§ **RECORDS PROVIDED**:
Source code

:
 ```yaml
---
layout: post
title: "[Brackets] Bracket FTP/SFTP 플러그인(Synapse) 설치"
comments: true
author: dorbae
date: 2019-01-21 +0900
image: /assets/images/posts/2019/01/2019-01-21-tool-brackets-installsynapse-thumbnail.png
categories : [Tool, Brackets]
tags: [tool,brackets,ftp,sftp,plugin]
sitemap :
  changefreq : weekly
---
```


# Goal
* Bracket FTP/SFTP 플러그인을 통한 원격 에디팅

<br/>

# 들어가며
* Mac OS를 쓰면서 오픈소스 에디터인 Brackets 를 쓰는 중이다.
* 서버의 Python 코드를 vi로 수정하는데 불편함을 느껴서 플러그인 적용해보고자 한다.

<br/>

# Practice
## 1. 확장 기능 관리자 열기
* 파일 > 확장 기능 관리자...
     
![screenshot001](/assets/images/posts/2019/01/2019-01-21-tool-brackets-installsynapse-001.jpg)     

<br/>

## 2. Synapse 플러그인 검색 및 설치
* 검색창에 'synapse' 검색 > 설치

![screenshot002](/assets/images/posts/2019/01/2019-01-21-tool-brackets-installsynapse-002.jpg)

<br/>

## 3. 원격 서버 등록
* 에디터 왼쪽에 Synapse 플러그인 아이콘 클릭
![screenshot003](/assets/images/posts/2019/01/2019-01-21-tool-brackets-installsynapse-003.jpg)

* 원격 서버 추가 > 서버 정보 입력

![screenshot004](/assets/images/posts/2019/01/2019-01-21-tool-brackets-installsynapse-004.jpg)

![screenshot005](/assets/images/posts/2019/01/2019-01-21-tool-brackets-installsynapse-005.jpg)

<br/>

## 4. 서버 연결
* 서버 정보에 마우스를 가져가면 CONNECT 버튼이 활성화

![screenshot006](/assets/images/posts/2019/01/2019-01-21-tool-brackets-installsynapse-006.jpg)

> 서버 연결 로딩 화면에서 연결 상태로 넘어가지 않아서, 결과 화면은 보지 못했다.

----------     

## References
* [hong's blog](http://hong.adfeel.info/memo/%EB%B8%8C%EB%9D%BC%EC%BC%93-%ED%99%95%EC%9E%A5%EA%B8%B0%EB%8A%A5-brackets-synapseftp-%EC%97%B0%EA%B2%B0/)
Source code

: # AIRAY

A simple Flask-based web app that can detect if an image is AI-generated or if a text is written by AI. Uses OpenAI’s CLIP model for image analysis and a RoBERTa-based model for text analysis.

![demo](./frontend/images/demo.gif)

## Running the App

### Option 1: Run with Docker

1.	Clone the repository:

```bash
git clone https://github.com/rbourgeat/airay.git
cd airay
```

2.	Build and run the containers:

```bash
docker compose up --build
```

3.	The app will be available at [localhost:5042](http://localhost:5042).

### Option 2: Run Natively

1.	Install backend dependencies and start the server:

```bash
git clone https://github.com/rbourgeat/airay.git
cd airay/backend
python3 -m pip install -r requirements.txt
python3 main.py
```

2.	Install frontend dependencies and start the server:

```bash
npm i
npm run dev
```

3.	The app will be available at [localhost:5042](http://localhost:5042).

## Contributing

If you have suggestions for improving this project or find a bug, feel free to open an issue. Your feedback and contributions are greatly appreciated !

§ **REQUIREMENT**: Every line of the listing is to be returned unchanged.

§ **OUTPUT FOR THIS EXERCISE**:
Source code

:
 ```yaml
---
layout: post
title: "[Brackets] Bracket FTP/SFTP 플러그인(Synapse) 설치"
comments: true
author: dorbae
date: 2019-01-21 +0900
image: /assets/images/posts/2019/01/2019-01-21-tool-brackets-installsynapse-thumbnail.png
categories : [Tool, Brackets]
tags: [tool,brackets,ftp,sftp,plugin]
sitemap :
  changefreq : weekly
---
```


# Goal
* Bracket FTP/SFTP 플러그인을 통한 원격 에디팅

<br/>

# 들어가며
* Mac OS를 쓰면서 오픈소스 에디터인 Brackets 를 쓰는 중이다.
* 서버의 Python 코드를 vi로 수정하는데 불편함을 느껴서 플러그인 적용해보고자 한다.

<br/>

# Practice
## 1. 확장 기능 관리자 열기
* 파일 > 확장 기능 관리자...
     
![screenshot001](/assets/images/posts/2019/01/2019-01-21-tool-brackets-installsynapse-001.jpg)     

<br/>

## 2. Synapse 플러그인 검색 및 설치
* 검색창에 'synapse' 검색 > 설치

![screenshot002](/assets/images/posts/2019/01/2019-01-21-tool-brackets-installsynapse-002.jpg)

<br/>

## 3. 원격 서버 등록
* 에디터 왼쪽에 Synapse 플러그인 아이콘 클릭
![screenshot003](/assets/images/posts/2019/01/2019-01-21-tool-brackets-installsynapse-003.jpg)

* 원격 서버 추가 > 서버 정보 입력

![screenshot004](/assets/images/posts/2019/01/2019-01-21-tool-brackets-installsynapse-004.jpg)

![screenshot005](/assets/images/posts/2019/01/2019-01-21-tool-brackets-installsynapse-005.jpg)

<br/>

## 4. 서버 연결
* 서버 정보에 마우스를 가져가면 CONNECT 버튼이 활성화

![screenshot006](/assets/images/posts/2019/01/2019-01-21-tool-brackets-installsynapse-006.jpg)

> 서버 연결 로딩 화면에서 연결 상태로 넘어가지 않아서, 결과 화면은 보지 못했다.

----------     

## References
* [hong's blog](http://hong.adfeel.info/memo/%EB%B8%8C%EB%9D%BC%EC%BC%93-%ED%99%95%EC%9E%A5%EA%B8%B0%EB%8A%A5-brackets-synapseftp-%EC%97%B0%EA%B2%B0/)
Source code

: # AIRAY

A simple Flask-based web app that can detect if an image is AI-generated or if a text is written by AI. Uses OpenAI’s CLIP model for image analysis and a RoBERTa-based model for text analysis.

![demo](./frontend/images/demo.gif)

## Running the App

### Option 1: Run with Docker

1.	Clone the repository:

```bash
git clone https://github.com/rbourgeat/airay.git
cd airay
```

2.	Build and run the containers:

```bash
docker compose up --build
```

3.	The app will be available at [localhost:5042](http://localhost:5042).

### Option 2: Run Natively

1.	Install backend dependencies and start the server:

```bash
git clone https://github.com/rbourgeat/airay.git
cd airay/backend
python3 -m pip install -r requirements.txt
python3 main.py
```

2.	Install frontend dependencies and start the server:

```bash
npm i
npm run dev
```

3.	The app will be available at [localhost:5042](http://localhost:5042).

## Contributing

If you have suggestions for improving this project or find a bug, feel free to open an issue. Your feedback and contributions are greatly appreciated !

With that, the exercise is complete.